Dataset Management¶

The REPL provides comprehensive dataset management commands to load, organize, and inspect your data.

Loading Datasets¶

`load <file> [name]`¶

Load a JSONL file into the workspace:

# Load with default name (filename without extension)
ja> load users.jsonl
Loaded: users (current)
  Path: /home/user/users.jsonl

# Load with custom name
ja> load /data/customers.jsonl clients
Loaded: clients (current)
  Path: /data/customers.jsonl

Behavior: - The dataset becomes the current dataset - Default name is the filename stem (without .jsonl) - Names must be unique (loading fails if name already exists) - File paths are stored, not data (streaming model preserved)

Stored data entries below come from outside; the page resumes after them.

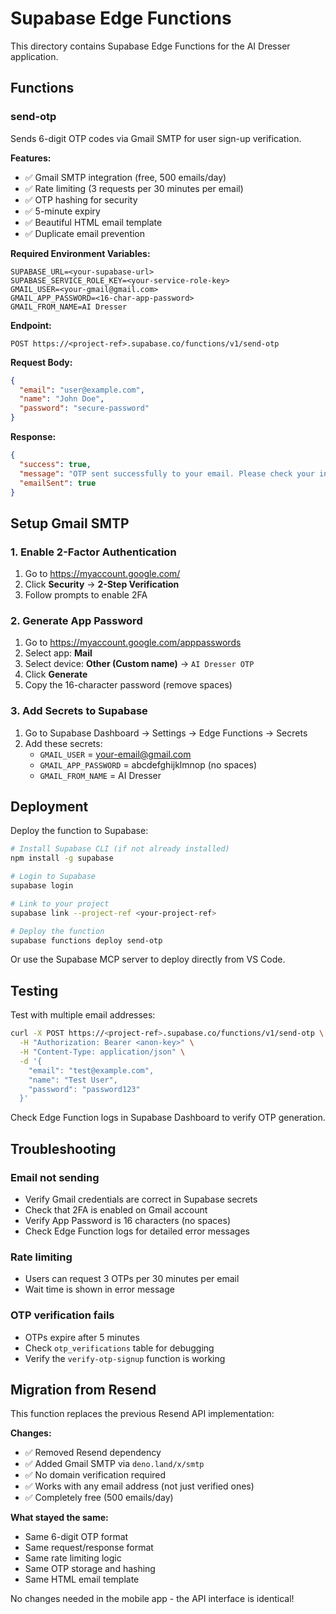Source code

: # Supabase Edge Functions

This directory contains Supabase Edge Functions for the AI Dresser application.

## Functions

### send-otp

Sends 6-digit OTP codes via Gmail SMTP for user sign-up verification.

**Features:**
- ✅ Gmail SMTP integration (free, 500 emails/day)
- ✅ Rate limiting (3 requests per 30 minutes per email)
- ✅ OTP hashing for security
- ✅ 5-minute expiry
- ✅ Beautiful HTML email template
- ✅ Duplicate email prevention

**Required Environment Variables:**
```
SUPABASE_URL=<your-supabase-url>
SUPABASE_SERVICE_ROLE_KEY=<your-service-role-key>
GMAIL_USER=<your-gmail@gmail.com>
GMAIL_APP_PASSWORD=<16-char-app-password>
GMAIL_FROM_NAME=AI Dresser
```

**Endpoint:**
```
POST https://<project-ref>.supabase.co/functions/v1/send-otp
```

**Request Body:**
```json
{
  "email": "user@example.com",
  "name": "John Doe",
  "password": "secure-password"
}
```

**Response:**
```json
{
  "success": true,
  "message": "OTP sent successfully to your email. Please check your inbox.",
  "emailSent": true
}
```

## Setup Gmail SMTP

### 1. Enable 2-Factor Authentication
1. Go to https://myaccount.google.com/
2. Click **Security** → **2-Step Verification**
3. Follow prompts to enable 2FA

### 2. Generate App Password
1. Go to https://myaccount.google.com/apppasswords
2. Select app: **Mail**
3. Select device: **Other (Custom name)** → `AI Dresser OTP`
4. Click **Generate**
5. Copy the 16-character password (remove spaces)

### 3. Add Secrets to Supabase
1. Go to Supabase Dashboard → Settings → Edge Functions → Secrets
2. Add these secrets:
   - `GMAIL_USER` = your-email@gmail.com
   - `GMAIL_APP_PASSWORD` = abcdefghijklmnop (no spaces)
   - `GMAIL_FROM_NAME` = AI Dresser

## Deployment

Deploy the function to Supabase:

```bash
# Install Supabase CLI (if not already installed)
npm install -g supabase

# Login to Supabase
supabase login

# Link to your project
supabase link --project-ref <your-project-ref>

# Deploy the function
supabase functions deploy send-otp
```

Or use the Supabase MCP server to deploy directly from VS Code.

## Testing

Test with multiple email addresses:

```bash
curl -X POST https://<project-ref>.supabase.co/functions/v1/send-otp \
  -H "Authorization: Bearer <anon-key>" \
  -H "Content-Type: application/json" \
  -d '{
    "email": "test@example.com",
    "name": "Test User",
    "password": "password123"
  }'
```

Check Edge Function logs in Supabase Dashboard to verify OTP generation.

## Troubleshooting

### Email not sending
- Verify Gmail credentials are correct in Supabase secrets
- Check that 2FA is enabled on Gmail account
- Verify App Password is 16 characters (no spaces)
- Check Edge Function logs for detailed error messages

### Rate limiting
- Users can request 3 OTPs per 30 minutes per email
- Wait time is shown in error message

### OTP verification fails
- OTPs expire after 5 minutes
- Check `otp_verifications` table for debugging
- Verify the `verify-otp-signup` function is working

## Migration from Resend

This function replaces the previous Resend API implementation:

**Changes:**
- ✅ Removed Resend dependency
- ✅ Added Gmail SMTP via `deno.land/x/smtp`
- ✅ No domain verification required
- ✅ Works with any email address (not just verified ones)
- ✅ Completely free (500 emails/day)

**What stayed the same:**
- Same 6-digit OTP format
- Same request/response format
- Same rate limiting logic
- Same OTP storage and hashing
- Same HTML email template

No changes needed in the mobile app - the API interface is identical!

Switching Between Datasets¶

`cd <name>`¶

Change the current dataset:

ja> load users.jsonl
ja> load orders.jsonl
ja> cd users
Current dataset: users

`pwd` / `current`¶

Show the current dataset:

ja> pwd
Current dataset: users
  Path: /home/user/users.jsonl

Listing Datasets¶

`datasets`¶

List all registered datasets:

ja> datasets
Registered datasets:
  orders
    /home/user/orders.jsonl
  users (current)
    /home/user/users.jsonl
  filtered
    /tmp/ja_repl_abc123/filtered_1.jsonl

Output shows: - Dataset names (alphabetically sorted) - Current dataset marked with (current) - File paths (temp files for derived datasets)

Inspecting Datasets¶

`info [name]`¶

Show detailed statistics about a dataset:

# Show info for current dataset
ja> info

Dataset: users
Path: /home/user/users.jsonl
Rows: 1,234
Size: 456.7 KB
Fields: id, name, age, email, location.city, location.state

Sample (first row):
  {
    "id": 1,
    "name": "Alice",
    "age": 30,
    ...
  }

# Show info for specific dataset
ja> info filtered

Dataset: filtered
Path: /tmp/ja_repl_abc123/filtered_1.jsonl
Rows: 523
Size: 198.4 KB
...

Information displayed: - Dataset name - File path - Row count (with comma formatting) - File size (in B, KB, or MB) - Field names (with dot notation for nested fields) - Sample of first row

`ls [name] [--limit N]`¶

Preview dataset contents:

# Preview current dataset (default: window-size lines)
ja> ls
{"id": 1, "name": "Alice", ...}
{"id": 2, "name": "Bob", ...}
...

# Preview with custom limit
ja> ls --limit 3
{"id": 1, "name": "Alice", ...}
{"id": 2, "name": "Bob", ...}
{"id": 3, "name": "Charlie", ...}

# Preview specific dataset
ja> ls users --limit 5
...

Saving Datasets¶

`save <file>`¶

Persist the current dataset to a file:

ja> save output.jsonl
Saved users to: output.jsonl

# Save to a different location
ja> save /tmp/backup.jsonl
Saved users to: /tmp/backup.jsonl

Notes: - Only saves the current dataset - Does NOT register the saved file as a new dataset - Overwrites existing files without warning

Dataset Lifecycle¶

Original Files vs. Derived Datasets¶

Original files: Loaded with load, stored at their original paths
Derived datasets: Created by operations, stored in temp directory

ja> load users.jsonl
# users -> /home/user/users.jsonl (original)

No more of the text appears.